The BigDataJob stereotype represents the actual application that can be submitted for execution to any of the available execution engine. It is defined as a specialisation of UML Artefact, since it actually corresponds to the DIA executable artefact. It allows to specify job-specific information, for instance the artifactUrl from which the application executable can be retrieved.

The JobSubmission stereotype, which extends UML Deployment, is used to specify additional deployment options of a DIA. For instance, it allows to specify job scheduling options, such as how many times it has to be submitted and the time interval between two subsequent submissions. In this way the same DIA job can be deployed in multiple instances using different deployment options. An additional OCL constraint requires each BigDataJob to be connected by mean of JobSubmission to a UML ExecutionEnvironment which holds a stereotype extending one between the MasterSlavePlatform or the PeerToPeerPlatform stereotypes.

UML Deployment Modelling: The WikiStats Example

We showcase the defined profile by applying it to model the deployment of a simple DIA that we called Wikistats, a streaming application which processes Wikimedia articles to elicit statistics on their contents and structure. The application features Apache Storm as a stream processing engine and uses Apache Cassandra as storage technology. Wikistats is a simple example of a DIA needing multiple, heterogeneous, distributed platforms such as Storm and Cassandra. Moreover Storm depends on Apache Zookeeper. The Wikistats application itself is a Storm application (a streaming job) packaged in a deployable artefact. The below Figure shows the DDSM for the Wikistats example.

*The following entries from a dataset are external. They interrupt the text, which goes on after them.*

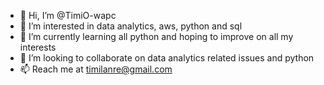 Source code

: - 👋 Hi, I’m @TimiO-wapc
- 👀 I’m interested in data analytics, aws, python and sql
- 🌱 I’m currently learning all python and hoping to improve on all my interests
- 💞️ I’m looking to collaborate on data analytics related issues and python 
- 📫 Reach me at timilanre@gmail.com

<!---
TimiO-wapc/TimiO-wapc is a ✨ special ✨ repository because its `README.md` (this file) appears on your GitHub profile.
You can click the Preview link to take a look at your changes.
--->
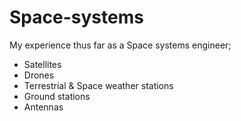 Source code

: # Space-systems
My experience  thus far as a Space systems engineer;
- Satellites
- Drones
- Terrestrial & Space weather stations
- Ground stations
- Antennas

In this specific example scenario, all the necessary platforms are deployed within the same cluster of 2 large-sized VMs from an OpenStack installation. Each of the required platform elements is modelled as a Node annotated with a corresponding technology specific stereotype. In particular Storm is modelled as an ExecutionEnvironment, as it is the application engine that executes the actual Wikistats application code. At this point, fine tuning of the Cloud infrastructure and of the various platforms is the key aspect supported by DDSM. The technology stereotypes allow to configure each platform in such a way to easily and quickly test different configurations over multiple deployments and enabling the continuous architecting of DIAs. The dependency of Storm on Zookeeper is enforced via the previously discussed OCL constraints library which comes automatically installed within the DDSM profile. The deployment of the Wikistats application is modelled as an Artefact annotated with the BigDataJob stereotype and linked with the StormCluster element using a Deployment dependency stereotyped as a JobSubmission. Finally BigDataJob and JobSubmission can be used to elaborate details about the Wikistats job and how it is scheduled.

Conclusion

DICE UML-based deployment modelling heavily rotates around DDSM, a refined UML profile to specify Infrastructure-as-Code using simple UML Deployment Diagrams stereotyped with appropriate data-intensive augmentations.